Ich seufzte erneut und griff eher unbewusst nach dem kleinen Frosch auf meinem Schreibtisch, den ich letzte Woche fertig genäht hatte. Mir war der grüne Stoff ausgegangen, also war dieser hier mein erstes blaues Exemplar zwischen mittlerweile bestimmt dreißig grünen. Anfangs hatte ich sie gemacht, um das Nähen zu üben - irgendwann war es einfach nur ein seltsames Hobby geworden. Ich drückte ihn in meiner Hand zusammen, bevor ich sagte: »Wir haben dieses komische Ding, dass ich nicht mehr so gut Schwäche vor Lio zeigen kann, weil er sich solche Sorgen um mich macht. Da hast du recht. Aber es ist wirklich nicht nur das.« Alica wirkte irgendwie nervös, und das brachte mich wieder zum Lächeln. »Kennst du dich mit dem Prozess der Bewerbung um ein Medizinstudium aus?«
»Überhaupt nicht. Ich weiß nur, dass du dich online beworben hast.« Sie deutete auf meinen Laptop, der immer noch aufgeklappt hinter mir stand. »Und dass es offensichtlich sehr schwer ist, einen Platz zu bekommen. Selbst für jemanden wie dich.«
Ich wusste, was sie meinte. Die Menschen, die mich kannten, taten das als eine verdammt gewissenhafte Person, die die meiste Zeit ihres Lebens damit verbrachte, zu lernen. Das war schon in meiner Schulzeit so gewesen - ich hatte immer gern gelernt. Aber seit meiner Diagnose vor ein paar Jahren hatte sich das auf ein neues Höchstmaß gesteigert. Es gab in meinem Leben kaum noch etwas, das wichtiger war als mein Medizinstudium. Als Ärztin zu werden. Onkologin. Ich dachte seit Jahren an nichts anderes.
Nur meine Freunde waren da noch. Und Lio.
Leider war das genau das, wo meine Probleme ansetzten.
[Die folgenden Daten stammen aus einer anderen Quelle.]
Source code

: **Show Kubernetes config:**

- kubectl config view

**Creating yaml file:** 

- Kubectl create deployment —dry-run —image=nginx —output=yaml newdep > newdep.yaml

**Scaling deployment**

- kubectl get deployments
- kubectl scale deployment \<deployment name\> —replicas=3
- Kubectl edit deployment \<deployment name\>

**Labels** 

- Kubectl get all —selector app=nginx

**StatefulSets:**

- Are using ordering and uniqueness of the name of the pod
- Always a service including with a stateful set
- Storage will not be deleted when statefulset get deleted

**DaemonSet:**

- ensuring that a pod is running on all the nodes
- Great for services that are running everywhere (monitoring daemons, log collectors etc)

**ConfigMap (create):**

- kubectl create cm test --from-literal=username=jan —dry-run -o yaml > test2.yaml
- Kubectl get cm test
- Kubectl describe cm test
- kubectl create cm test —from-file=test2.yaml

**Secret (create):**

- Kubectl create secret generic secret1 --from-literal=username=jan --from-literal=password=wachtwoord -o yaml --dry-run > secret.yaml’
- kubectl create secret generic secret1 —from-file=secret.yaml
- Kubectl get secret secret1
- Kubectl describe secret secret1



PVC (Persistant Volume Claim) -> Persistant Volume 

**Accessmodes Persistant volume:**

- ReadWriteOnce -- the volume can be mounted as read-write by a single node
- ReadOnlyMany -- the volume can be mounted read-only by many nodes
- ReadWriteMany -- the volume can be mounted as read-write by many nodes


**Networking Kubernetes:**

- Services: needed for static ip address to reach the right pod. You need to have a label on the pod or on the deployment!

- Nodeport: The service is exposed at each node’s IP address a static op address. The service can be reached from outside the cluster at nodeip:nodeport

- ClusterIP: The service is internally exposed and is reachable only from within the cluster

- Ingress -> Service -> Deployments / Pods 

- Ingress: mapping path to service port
»Man kann seine Wunsch-Unis angeben«, sagte ich leise. »Und natürlich habe ich die Unis hier in Berlin angegeben und in der Umgebung. Aber das heißt nicht, dass ich unbedingt einen Platz dort bekomme. Es kann sein, dass ich bei einer anderen Uni eine Chance bekomme.«
Es dauerte ein paar Sekunden, bis Alica realisierte, was ich damit sagen wollte. Dann wurden ihre Augen wieder tellergroß. »Es kann sein, dass du irgendwo anders hinmusst?«
»Ja.«
»Irgendwo in Deutschland, auch wenn es ganz weit weg ist?«
Ich nickte. Und Alicas Schultern sanken ein. Ich hatte befürchtet, dass sie so reagieren würde, und ich verstand es. Sie war mir über die letzten anderthalb Jahre wirklich, wirklich wichtig geworden. Meine beste Freundin. Ich konnte mir nur schwer vorstellen, dass wir uns nicht mehr jeden Tag auf dem Flur des Wohnheims über den Weg liefen. Aber lieber sagte ich es ihr zuerst als Lio. Wie mein Bruder auf die Nachricht reagieren würde, dass ich vielleicht wegziehen musste, wollte ich mir gar nicht erst vorstellen.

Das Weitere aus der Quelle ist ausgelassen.